それに上矢印がついているのもあって、美奈ちゃんはそれに合わせて勢いよく指を離していて、簡単そうに見えてすごく奥が深そうなゲームだと思った。
「けっこう難しい難易度でやったからね。簡単なのだとノーツが降ってくるのもゆっくりだし、ノーツの種類もタップと長押しのふたつだけだから簡単だよ」
「そ、そうなんだ」
簡単だったら、もしかしたら私でもできたりするのかな?
「お義姉ちゃん、やってみる?」
まるで見計らったかのようなタイミングで私にそんなことを聞いてくる美奈ちゃん。
「ち、ちょっとだけ……」
このゲームに興味が出ていた私は、やってみることを決意した。
「そうこなくっちゃ! あ、先にこのカード買う?」
美奈ちゃんはこのゲームの情報を保存できる、あのカードを財布から取り出して私に見せてきた。

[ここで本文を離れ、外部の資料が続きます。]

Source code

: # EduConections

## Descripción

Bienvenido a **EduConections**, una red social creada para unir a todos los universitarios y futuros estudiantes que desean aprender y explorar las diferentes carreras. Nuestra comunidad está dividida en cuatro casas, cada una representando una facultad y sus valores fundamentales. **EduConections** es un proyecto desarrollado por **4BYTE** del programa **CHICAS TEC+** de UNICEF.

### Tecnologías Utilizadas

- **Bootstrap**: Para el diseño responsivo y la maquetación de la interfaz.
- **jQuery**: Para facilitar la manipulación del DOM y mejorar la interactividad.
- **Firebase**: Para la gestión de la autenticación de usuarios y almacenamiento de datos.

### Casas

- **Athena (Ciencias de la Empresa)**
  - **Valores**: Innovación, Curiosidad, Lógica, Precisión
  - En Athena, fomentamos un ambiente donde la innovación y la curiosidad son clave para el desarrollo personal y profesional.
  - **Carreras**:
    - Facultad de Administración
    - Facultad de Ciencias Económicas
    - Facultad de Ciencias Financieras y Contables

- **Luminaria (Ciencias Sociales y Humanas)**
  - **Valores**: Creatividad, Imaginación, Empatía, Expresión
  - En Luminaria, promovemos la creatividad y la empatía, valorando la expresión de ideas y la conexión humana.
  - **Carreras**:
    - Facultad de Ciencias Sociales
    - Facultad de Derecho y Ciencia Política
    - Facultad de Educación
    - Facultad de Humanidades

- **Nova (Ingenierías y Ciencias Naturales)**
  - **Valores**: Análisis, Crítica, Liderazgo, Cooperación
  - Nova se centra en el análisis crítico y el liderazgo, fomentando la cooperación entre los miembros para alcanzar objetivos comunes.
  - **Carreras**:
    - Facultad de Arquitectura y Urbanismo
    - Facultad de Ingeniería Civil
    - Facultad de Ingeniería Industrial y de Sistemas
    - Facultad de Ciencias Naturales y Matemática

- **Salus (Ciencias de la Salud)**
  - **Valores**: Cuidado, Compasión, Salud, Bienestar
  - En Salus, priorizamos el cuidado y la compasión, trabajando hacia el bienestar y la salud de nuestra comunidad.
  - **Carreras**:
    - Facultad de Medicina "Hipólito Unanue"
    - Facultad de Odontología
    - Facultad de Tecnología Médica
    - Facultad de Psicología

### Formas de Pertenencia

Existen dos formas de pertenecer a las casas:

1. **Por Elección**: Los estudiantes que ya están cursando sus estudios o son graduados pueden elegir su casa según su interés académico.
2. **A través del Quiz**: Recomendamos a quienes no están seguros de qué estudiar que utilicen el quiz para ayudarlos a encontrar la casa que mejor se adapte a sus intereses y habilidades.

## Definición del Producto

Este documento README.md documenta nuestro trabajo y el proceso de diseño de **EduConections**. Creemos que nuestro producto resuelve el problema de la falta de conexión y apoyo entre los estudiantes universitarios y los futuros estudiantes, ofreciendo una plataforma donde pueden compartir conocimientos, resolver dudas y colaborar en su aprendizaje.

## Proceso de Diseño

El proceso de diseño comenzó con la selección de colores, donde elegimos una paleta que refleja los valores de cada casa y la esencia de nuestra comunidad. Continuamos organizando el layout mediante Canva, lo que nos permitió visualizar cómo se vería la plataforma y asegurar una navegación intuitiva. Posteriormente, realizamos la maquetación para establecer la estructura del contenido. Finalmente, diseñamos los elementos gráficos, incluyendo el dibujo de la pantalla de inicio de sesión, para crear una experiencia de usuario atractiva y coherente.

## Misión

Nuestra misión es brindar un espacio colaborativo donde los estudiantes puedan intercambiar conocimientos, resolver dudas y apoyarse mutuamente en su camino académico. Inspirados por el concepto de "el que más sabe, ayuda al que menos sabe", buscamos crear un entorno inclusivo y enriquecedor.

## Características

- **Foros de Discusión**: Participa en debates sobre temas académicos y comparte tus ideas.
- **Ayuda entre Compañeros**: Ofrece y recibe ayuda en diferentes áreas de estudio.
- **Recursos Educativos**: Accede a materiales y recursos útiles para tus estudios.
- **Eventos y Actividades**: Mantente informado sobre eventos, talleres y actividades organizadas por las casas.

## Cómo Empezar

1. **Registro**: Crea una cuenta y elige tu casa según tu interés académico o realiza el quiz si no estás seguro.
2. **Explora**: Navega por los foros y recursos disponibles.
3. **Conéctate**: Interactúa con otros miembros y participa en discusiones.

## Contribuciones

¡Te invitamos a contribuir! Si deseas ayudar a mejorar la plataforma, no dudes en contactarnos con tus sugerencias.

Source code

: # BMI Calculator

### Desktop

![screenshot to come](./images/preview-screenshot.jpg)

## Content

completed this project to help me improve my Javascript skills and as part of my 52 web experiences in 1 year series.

あのカードを最初に筐体に読み込ませて、美奈ちゃんの保存してあったゲームの情報が出てきたんだけど、プレイヤー名が『ミーナ』ということ以外はよくわからなかった。
「買った方がいいの?」
「長くプレイするなら絶対買った方がいいよ。イベント走る時には絶対に必要だし、スキンも変更できるし」
「う~ん……」
どうせなら長くプレイしたいとは思うけど、イベントがどんなものかわからないし、スキンって、プロフィールのアイコンみたいなものだよね? それも変えても───
「プレイヤーレベルを上げると猫のスキンも手に入るよ」
「買うよ美奈ちゃん!」
私はお財布から三百円を出して発券機に入れると、カードがゆっくり出てきた。
「行くよ美奈ちゃん。頑張って猫のスキンを手に入れるよ」
はやる気持ちを抑えられなくて、早足でRYTHENISTの筐体へ向かった。
「……お義姉ちゃん、やっぱりチョロすぎない? お兄ちゃんか猫を出した時の食いつきがハンパないんだけど……」
筐体に百円を入れると、このゲームのマスコットキャラ、リスのリズリーが出てきて、「カードを持ってる人は読み込ませてね」と言ったので、私はそれに従って、読み取り位置にカードを置いた。
すると、さっきの美奈ちゃんの時みたいにプレイヤーデータが出なくて、プレイヤーネームを決める画面が出てきた。
「プレイヤーネーム……どうしようかな?」
自分のハンドルネームみたいなのを決めたことがないから迷っちゃうなぁ……。
アヤナ……は本名だから避けた方がいいよね? ん~……。
私は迷いながら文字を打ち込んでいく。
「……ナカニシ? お義姉ちゃん、なにこれ?」
「私たちの苗字を合わせてみたんだけど……」
美奈ちゃんや真人の苗字が『中筋』で、私が『西蓮寺』だから、その頭文字を合わせてみたんだけど、それを見た美奈ちゃんが「うーん」と唸っている。
「私も、きっとお兄ちゃんも見たら嬉しいけど、女の子っぽくはないよね。それに、お義姉ちゃんだけの名前になるんだから、変に私たちを入れない方がいいかもね」
私だけの名前……難しいよ。
だったら……。
私はナカニシの文字を消して、新しい名前を入力した。
「アーヤ?」
「うん。これなら私だけの名前だし、女の子っぽいよね?」
「私のパクリじゃない?」
「じ、時間ないからいいじゃない!」
時間制限はないみたいだけど、いつまでも考えるわけにはいかないし、早くしないと他の人を待たせてしまうからプレイヤーネームはアーヤにした。スマホで公式サイトとリンクすれば名前もスキンも変えれるみたいだから、とりあえずはこれでいこう。
プレイヤーネームも決まって、次はいよいよ曲選択の画面へと移った。